#### What to work on
Nothing outside the range below should be printed. Output exactly the lines from the line with "in | trouble." to the line with "tribes of Israel.", both included.

+++ Exercise materials

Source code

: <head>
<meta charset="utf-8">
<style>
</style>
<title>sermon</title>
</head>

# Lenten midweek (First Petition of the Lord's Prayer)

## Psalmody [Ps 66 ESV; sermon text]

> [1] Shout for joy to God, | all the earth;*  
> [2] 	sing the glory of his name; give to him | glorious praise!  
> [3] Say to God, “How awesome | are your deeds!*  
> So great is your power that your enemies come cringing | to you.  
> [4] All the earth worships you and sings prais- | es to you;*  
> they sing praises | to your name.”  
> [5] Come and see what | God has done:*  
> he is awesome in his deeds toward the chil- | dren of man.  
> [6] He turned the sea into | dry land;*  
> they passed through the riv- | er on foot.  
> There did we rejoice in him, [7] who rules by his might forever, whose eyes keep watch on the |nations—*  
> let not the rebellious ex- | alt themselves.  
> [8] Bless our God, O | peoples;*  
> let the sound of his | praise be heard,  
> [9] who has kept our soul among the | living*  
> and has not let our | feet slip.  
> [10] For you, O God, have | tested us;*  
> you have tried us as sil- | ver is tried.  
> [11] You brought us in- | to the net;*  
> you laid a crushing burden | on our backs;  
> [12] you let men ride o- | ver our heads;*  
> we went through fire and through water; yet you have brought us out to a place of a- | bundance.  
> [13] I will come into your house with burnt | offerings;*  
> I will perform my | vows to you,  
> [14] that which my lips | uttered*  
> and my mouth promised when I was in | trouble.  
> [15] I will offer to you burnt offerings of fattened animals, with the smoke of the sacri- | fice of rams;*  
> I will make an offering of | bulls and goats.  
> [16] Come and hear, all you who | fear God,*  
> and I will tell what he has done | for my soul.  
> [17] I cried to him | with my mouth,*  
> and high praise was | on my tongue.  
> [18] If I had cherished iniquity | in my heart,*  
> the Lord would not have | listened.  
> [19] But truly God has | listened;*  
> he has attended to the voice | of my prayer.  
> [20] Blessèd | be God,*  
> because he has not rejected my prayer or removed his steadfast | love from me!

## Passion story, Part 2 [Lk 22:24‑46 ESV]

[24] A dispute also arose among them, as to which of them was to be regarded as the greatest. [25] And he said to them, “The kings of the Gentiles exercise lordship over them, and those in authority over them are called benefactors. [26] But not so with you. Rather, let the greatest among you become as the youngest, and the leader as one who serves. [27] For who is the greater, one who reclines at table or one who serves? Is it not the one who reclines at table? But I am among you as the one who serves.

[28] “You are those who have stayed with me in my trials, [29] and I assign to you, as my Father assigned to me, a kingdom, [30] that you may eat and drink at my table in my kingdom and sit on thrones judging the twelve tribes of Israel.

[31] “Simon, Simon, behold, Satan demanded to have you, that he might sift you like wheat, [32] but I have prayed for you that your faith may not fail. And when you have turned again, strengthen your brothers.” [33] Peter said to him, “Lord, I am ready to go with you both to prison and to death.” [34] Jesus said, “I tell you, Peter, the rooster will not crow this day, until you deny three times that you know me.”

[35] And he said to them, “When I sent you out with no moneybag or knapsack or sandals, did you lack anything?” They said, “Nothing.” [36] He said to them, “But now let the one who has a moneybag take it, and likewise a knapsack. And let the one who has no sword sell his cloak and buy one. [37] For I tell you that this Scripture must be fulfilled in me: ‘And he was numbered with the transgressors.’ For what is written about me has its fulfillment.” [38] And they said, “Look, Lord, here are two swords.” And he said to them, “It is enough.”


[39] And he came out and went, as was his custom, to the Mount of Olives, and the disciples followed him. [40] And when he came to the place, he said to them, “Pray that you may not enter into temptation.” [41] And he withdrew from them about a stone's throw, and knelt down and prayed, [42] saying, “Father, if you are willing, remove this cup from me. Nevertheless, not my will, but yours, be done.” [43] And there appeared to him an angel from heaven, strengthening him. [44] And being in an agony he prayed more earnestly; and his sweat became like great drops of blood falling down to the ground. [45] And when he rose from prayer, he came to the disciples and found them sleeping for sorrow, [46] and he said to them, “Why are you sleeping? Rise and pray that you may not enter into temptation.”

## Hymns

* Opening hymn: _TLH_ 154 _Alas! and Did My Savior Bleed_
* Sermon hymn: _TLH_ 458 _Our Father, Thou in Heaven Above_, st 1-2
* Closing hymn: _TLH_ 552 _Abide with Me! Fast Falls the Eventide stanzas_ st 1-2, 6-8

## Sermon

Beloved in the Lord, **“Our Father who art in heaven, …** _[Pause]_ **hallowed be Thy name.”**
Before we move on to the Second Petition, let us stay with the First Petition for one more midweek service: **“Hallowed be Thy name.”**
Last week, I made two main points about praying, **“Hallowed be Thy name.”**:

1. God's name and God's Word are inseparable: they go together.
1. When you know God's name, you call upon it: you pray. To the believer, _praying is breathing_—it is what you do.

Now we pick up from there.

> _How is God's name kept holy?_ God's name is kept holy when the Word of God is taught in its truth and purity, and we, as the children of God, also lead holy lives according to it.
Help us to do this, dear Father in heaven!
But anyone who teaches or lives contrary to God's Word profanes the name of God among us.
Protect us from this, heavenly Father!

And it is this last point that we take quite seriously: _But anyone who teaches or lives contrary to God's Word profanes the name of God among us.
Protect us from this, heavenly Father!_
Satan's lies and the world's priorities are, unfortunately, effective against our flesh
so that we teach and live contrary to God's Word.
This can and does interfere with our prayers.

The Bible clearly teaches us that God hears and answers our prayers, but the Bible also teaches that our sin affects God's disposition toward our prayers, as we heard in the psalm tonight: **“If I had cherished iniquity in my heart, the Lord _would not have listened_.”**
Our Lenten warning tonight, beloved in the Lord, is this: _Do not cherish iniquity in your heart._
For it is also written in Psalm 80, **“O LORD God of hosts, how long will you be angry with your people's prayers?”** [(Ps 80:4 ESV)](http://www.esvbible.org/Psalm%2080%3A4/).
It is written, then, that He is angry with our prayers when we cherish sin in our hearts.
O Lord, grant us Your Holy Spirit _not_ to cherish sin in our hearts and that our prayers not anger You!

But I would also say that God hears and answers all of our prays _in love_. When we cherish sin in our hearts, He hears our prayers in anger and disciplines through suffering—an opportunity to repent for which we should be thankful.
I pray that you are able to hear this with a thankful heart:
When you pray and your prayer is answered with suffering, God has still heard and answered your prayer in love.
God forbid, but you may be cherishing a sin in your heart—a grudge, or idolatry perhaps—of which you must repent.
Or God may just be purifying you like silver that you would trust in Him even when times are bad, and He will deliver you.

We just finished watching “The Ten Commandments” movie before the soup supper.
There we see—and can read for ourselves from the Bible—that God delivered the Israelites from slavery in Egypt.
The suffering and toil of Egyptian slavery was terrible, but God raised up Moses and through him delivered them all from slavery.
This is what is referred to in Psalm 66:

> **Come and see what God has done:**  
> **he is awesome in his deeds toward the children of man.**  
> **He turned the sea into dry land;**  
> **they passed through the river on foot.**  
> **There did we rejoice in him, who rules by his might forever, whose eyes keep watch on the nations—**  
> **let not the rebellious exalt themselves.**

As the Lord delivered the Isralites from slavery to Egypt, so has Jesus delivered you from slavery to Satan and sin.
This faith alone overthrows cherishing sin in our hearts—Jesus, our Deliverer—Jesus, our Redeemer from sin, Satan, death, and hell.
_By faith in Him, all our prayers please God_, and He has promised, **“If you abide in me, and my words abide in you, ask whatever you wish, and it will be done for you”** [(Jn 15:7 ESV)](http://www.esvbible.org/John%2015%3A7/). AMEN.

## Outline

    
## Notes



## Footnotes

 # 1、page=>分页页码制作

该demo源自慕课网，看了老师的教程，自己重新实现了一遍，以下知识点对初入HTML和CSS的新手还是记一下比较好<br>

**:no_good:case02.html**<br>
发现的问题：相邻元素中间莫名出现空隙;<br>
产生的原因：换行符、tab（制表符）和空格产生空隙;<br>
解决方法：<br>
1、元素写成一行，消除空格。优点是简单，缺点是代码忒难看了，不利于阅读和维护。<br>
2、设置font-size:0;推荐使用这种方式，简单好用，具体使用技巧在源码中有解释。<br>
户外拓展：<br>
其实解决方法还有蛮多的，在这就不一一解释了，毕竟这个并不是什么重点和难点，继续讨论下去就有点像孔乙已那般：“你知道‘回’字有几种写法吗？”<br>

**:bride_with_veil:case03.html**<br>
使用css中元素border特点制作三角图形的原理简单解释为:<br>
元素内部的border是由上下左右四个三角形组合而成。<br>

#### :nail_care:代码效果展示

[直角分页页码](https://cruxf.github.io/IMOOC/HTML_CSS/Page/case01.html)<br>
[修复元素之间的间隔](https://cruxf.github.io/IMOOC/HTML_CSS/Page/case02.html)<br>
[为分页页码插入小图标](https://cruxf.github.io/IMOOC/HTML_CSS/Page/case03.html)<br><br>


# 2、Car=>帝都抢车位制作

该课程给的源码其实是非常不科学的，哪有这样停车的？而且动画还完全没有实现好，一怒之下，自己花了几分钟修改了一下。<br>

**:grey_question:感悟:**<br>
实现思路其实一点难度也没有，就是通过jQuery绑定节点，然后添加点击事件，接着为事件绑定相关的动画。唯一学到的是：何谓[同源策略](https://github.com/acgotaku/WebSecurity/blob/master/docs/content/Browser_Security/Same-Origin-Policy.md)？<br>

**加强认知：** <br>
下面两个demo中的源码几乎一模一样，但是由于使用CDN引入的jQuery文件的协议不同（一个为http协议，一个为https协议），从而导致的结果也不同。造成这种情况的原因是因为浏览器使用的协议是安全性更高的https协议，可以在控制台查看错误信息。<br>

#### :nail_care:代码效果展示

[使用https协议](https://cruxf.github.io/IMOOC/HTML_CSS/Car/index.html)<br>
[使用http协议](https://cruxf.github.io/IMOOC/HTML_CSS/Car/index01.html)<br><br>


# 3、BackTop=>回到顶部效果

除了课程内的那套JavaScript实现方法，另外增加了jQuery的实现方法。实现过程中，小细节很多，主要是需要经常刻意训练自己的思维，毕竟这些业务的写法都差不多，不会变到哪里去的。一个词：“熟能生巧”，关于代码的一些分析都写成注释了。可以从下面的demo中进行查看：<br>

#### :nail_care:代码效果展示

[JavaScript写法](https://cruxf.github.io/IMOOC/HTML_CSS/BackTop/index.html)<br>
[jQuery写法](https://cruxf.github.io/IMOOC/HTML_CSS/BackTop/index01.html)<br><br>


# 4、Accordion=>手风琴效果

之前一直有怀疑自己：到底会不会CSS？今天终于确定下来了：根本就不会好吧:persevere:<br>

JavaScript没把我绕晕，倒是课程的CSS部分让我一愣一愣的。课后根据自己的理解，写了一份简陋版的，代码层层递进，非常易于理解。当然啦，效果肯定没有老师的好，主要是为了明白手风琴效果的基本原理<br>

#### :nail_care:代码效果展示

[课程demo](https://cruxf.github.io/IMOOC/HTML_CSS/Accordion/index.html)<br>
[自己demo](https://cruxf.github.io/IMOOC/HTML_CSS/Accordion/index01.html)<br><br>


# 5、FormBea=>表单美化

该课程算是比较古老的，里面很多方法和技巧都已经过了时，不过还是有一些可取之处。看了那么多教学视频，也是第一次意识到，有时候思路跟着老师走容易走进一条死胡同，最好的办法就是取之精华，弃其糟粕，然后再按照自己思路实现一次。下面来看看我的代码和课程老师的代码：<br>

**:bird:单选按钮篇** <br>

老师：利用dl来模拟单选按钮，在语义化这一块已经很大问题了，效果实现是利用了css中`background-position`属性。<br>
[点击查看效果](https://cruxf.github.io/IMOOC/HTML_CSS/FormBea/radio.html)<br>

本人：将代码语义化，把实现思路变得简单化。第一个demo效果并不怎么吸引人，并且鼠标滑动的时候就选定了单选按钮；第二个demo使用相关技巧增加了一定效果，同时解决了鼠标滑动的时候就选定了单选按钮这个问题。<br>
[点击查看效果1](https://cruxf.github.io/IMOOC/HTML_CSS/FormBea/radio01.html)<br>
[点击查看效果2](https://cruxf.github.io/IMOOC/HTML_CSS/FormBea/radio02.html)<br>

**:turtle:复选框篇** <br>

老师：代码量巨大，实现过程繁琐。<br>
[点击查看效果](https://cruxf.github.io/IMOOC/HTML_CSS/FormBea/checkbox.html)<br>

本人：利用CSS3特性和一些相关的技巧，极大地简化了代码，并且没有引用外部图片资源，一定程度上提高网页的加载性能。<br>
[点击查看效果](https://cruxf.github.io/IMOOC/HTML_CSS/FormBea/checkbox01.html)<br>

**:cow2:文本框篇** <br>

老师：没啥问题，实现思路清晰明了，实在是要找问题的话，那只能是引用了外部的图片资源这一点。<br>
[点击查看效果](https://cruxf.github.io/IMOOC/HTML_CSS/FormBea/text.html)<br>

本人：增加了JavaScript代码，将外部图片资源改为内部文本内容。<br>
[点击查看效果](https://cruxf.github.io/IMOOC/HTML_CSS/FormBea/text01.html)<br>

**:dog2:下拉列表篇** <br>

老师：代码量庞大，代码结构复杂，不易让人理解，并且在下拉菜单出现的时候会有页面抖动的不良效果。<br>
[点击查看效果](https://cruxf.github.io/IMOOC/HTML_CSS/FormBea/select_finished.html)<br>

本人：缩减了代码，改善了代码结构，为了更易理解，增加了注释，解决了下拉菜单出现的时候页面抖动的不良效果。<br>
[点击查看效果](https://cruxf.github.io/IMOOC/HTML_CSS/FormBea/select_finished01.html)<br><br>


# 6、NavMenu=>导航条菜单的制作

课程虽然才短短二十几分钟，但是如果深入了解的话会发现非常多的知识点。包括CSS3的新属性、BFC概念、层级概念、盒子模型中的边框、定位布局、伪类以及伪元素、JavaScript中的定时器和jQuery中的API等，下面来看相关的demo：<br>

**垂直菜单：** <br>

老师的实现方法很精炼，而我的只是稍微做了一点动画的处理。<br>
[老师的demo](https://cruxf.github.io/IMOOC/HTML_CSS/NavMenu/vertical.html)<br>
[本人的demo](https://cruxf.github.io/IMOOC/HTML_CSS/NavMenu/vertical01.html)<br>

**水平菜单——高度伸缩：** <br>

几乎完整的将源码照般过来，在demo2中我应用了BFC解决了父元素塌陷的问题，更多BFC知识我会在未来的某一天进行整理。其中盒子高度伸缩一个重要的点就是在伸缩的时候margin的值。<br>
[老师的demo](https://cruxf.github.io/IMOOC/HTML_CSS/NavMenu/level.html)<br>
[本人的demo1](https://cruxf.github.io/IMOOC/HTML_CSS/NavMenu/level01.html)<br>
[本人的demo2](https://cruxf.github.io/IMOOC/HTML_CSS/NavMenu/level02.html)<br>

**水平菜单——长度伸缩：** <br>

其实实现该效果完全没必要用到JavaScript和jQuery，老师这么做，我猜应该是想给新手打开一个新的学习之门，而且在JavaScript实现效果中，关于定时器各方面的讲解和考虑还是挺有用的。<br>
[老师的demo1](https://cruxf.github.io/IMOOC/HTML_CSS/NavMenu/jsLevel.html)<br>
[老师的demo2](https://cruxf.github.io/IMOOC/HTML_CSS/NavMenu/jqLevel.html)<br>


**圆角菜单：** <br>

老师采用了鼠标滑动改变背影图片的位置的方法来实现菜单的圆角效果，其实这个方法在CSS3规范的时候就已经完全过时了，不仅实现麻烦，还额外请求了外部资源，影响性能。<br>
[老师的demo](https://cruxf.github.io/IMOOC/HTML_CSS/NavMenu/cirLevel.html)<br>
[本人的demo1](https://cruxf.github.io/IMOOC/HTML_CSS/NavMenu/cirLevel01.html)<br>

++++++

#### Your solution
> and my mouth promised when I was in | trouble.  
> [15] I will offer to you burnt offerings of fattened animals, with the smoke of the sacri- | fice of rams;*  
> I will make an offering of | bulls and goats.  
> [16] Come and hear, all you who | fear God,*  
> and I will tell what he has done | for my soul.  
> [17] I cried to him | with my mouth,*  
> and high praise was | on my tongue.  
> [18] If I had cherished iniquity | in my heart,*  
> the Lord would not have | listened.  
> [19] But truly God has | listened;*  
> he has attended to the voice | of my prayer.  
> [20] Blessèd | be God,*  
> because he has not rejected my prayer or removed his steadfast | love from me!

## Passion story, Part 2 [Lk 22:24‑46 ESV]

[24] A dispute also arose among them, as to which of them was to be regarded as the greatest. [25] And he said to them, “The kings of the Gentiles exercise lordship over them, and those in authority over them are called benefactors. [26] But not so with you. Rather, let the greatest among you become as the youngest, and the leader as one who serves. [27] For who is the greater, one who reclines at table or one who serves? Is it not the one who reclines at table? But I am among you as the one who serves.

[28] “You are those who have stayed with me in my trials, [29] and I assign to you, as my Father assigned to me, a kingdom, [30] that you may eat and drink at my table in my kingdom and sit on thrones judging the twelve tribes of Israel.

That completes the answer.